Video summary

This video takes a look at the advantages and disadvantages when it comes to implementing group, paired and individual reading in your classroom. We hope that it gives you insight and will help you to manage your reading lessons.

Group reading is widely used by many teachers and schools for numerous reasons. Being in a group of learners who are at a similar reading level helps learners read and develop at an appropriate pace that doesn’t rush nor under challenge and bore them. Small groups allow teachers to give more direct instruction and guidance due to the intimate nature of reading in smaller groups, the teacher is more easily able to pick up on reading difficulties of individual learners, learners are given ample opportunity to read aloud in groups to promote reading fluency, and small group guided reading session encourages learners to take part in discussions as the teacher asks questions. This expands their comprehension, knowledge and vocabulary as well as speaking and listening skills.

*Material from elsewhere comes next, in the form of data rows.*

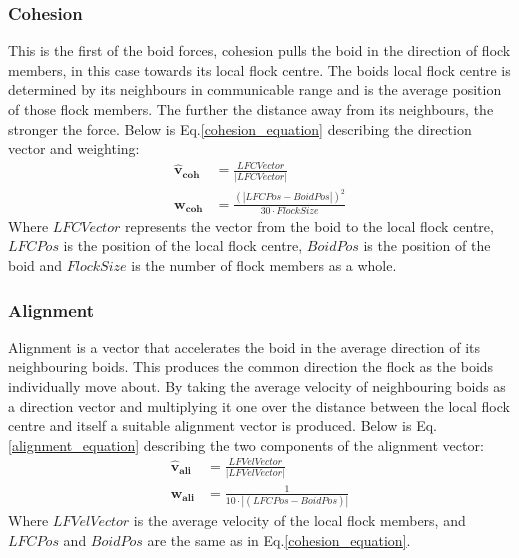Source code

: \subsubsection{Cohesion} 
This is the first of the boid forces, cohesion pulls the boid in the direction of flock members, in this case towards its local flock centre. The boids local flock centre is determined by its neighbours in communicable range and is the average position of those flock members. The further the distance away from its neighbours, the stronger the force. Below is Eq.\ref{cohesion_equation} describing the direction vector and weighting:
\begin{equation}
\begin{split}
	\boldsymbol{\hat{v}_{coh}} &= \frac{ LFCVector} {|LFCVector|} \\
	\boldsymbol{w_{coh}} &= \frac{(|LFCPos - BoidPos|)^2} {30 \cdot FlockSize}
\end{split}
\label{cohesion_equation}
\end{equation}
Where $LFCVector$ represents the vector from the boid to the local flock centre, $LFCPos$ is the position of the local flock centre, $BoidPos$ is the position of the boid and $FlockSize$ is the number of flock members as a whole.


\subsubsection{Alignment}
Alignment is a vector that accelerates the boid in the average direction of its neighbouring boids. This produces the common direction the flock as the boids individually move about. By taking the average velocity of neighbouring boids as a direction vector and multiplying it one over the distance between the local flock centre and itself a suitable alignment vector is produced. Below is Eq.\ref{alignment_equation} describing the two components of the alignment vector:
\begin{equation}
\begin{split}
	\boldsymbol{\hat{v}_{ali}} &= \frac{ LFVelVector} {|LFVelVector|} \\
	\boldsymbol{w_{ali}} &= \frac{1} {10 \cdot |(LFCPos - BoidPos)|}
\end{split}
\label{alignment_equation}
\end{equation}
Where $LFVelVector$ is the average velocity of the local flock members, and $LFCPos$ and $BoidPos$ are the same as in Eq.\ref{cohesion_equation}.


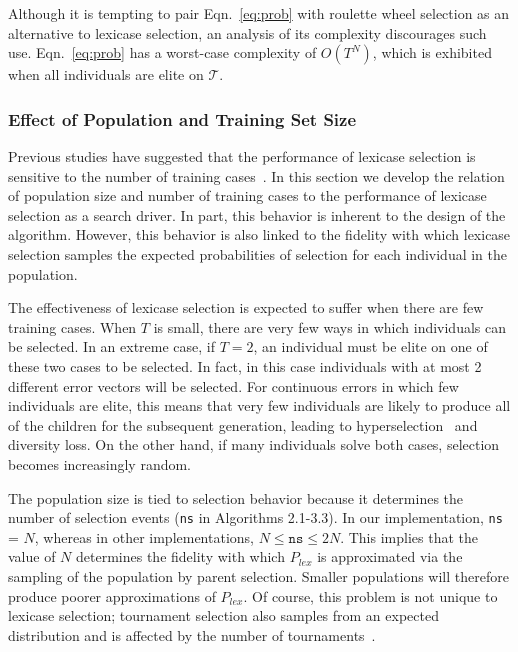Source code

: \documentclass[twoside]{article}
\begin{document}
Although it is tempting to pair Eqn.~\ref{eq:prob} with roulette wheel selection as an alternative to lexicase selection, an analysis of its complexity discourages such use. Eqn.~\ref{eq:prob} has a worst-case complexity of $O(T^N)$, which is exhibited when all individuals are elite on $\mathcal{T}$. 

 
\subsubsection{Effect of Population and Training Set Size}

Previous studies have suggested that the performance of lexicase selection is sensitive to the number of training cases~\citep{liskowski_comparison_2015}. In this section we develop the relation of population size and number of training cases to the performance of lexicase selection as a search driver. In part, this behavior is inherent to the design of the algorithm. However, this behavior is also linked to the fidelity with which lexicase selection samples the expected probabilities of selection for each individual in the population. 

The effectiveness of lexicase selection is expected to suffer when there are few training cases. When $T$ is small, there are very few ways in which individuals can be selected. In an extreme case, if $T = 2$, an individual must be elite on one of these two cases to be selected. In fact, in this case individuals with at most 2 different error vectors will be selected. For continuous errors in which few individuals are elite, this means that very few individuals are likely to produce all of the children for the subsequent generation, leading to hyperselection~\citep{helmuth_impact_2016} and diversity loss. On the other hand, if many individuals solve both cases, selection becomes increasingly random. 

The population size is tied to selection behavior because it determines the number of selection events (\texttt{ns} in Algorithms 2.1-3.3). In our implementation, \texttt{ns} = $N$, whereas in other implementations, $N \leq \texttt{ns} \leq 2N$. This implies that the value of $N$ determines the fidelity with which $P_{lex}$ is approximated via the sampling of the population by parent selection. Smaller populations will therefore produce poorer approximations of $P_{lex}$. Of course, this problem is not unique to lexicase selection; tournament selection also samples from an expected distribution and is affected by the number of tournaments~\citep{xie_another_2007}.  
\end{document}
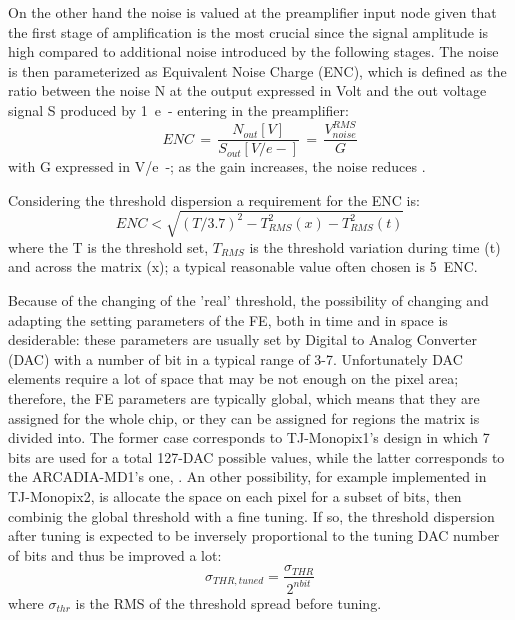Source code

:         On the other hand the noise is valued at the preamplifier input node given that the first stage of amplification is the most crucial since the signal amplitude is high compared to additional noise introduced by the following stages.
        The noise is then parameterized as Equivalent Noise Charge (ENC), which is defined as the ratio between the noise N at the output expressed in Volt and the out voltage signal S produced by \SI{1}{e-} entering in the preamplifier:
        \begin{equation}
            ENC\, =\, \frac{N_{out}[V]}{S_{out}[V/e-]}\,=\,\frac{V^{RMS} _{noise}}{G}
        \end{equation} 
        with G expressed in \si{V/e-}; as the gain increases, the noise reduces . 

        Considering the threshold dispersion a requirement for the ENC is: 
        \begin{equation}
            ENC < \sqrt{(T/3.7)^2 - T_{RMS} ^2 (x) - T_{RMS} ^2 (t)}
        \end{equation}
        where the T is the threshold set, $T_{RMS}$ is the threshold variation during time (t) and across the matrix (x); a typical reasonable value often chosen is \SI{5}{ENC}.

        Because of the changing of the 'real' threshold, the possibility of changing and adapting the setting parameters of the FE, both in time and in space is desiderable: these parameters are usually set by Digital to Analog Converter (DAC) with a number of bit in a typical range of 3-7.
        Unfortunately DAC elements require a lot of space that may be not enough on the pixel area; therefore, the FE parameters are typically global, which means that they are assigned for the whole chip, or they can be assigned for regions the matrix is divided into. 
        The former case corresponds to TJ-Monopix1's design in which 7 bits are used for a total 127-DAC possible values, while the latter corresponds to the ARCADIA-MD1's one, . 
        An other possibility, for example implemented in TJ-Monopix2, is allocate the space on each pixel for a subset of bits, then combinig the global threshold with a fine tuning. 
        If so, the threshold dispersion after tuning is expected to be inversely proportional to the tuning DAC number of bits and thus be improved a lot:
        \begin{equation}
            \sigma_{THR, tuned} = \frac{\sigma_{THR}}{2^{n bit}}
        \end{equation}    
        where $\sigma_{thr}$ is the RMS of the threshold spread before tuning.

Despite the many benefits of group reading, it may have a few negative consequences. Such as:

  • it widens the gap between weak and strong learners which can cause low self-esteem for learners in weaker groups as they feel as if they are not as capable,
  • many shy learners feel anxious during group reading and are hesitant to read out loud, this may make them appear to be weaker readers than what they really are,
  • due to the wide range of reading abilities and only a limited number of groups, some learners may feel as if they do not have any chance to grow and expand their reading abilities and knowledge
  • lastly, the teacher needs to still be able to manage the rest of the class while having guided group reading and this can be a difficult feat if not planned and managed sufficiently.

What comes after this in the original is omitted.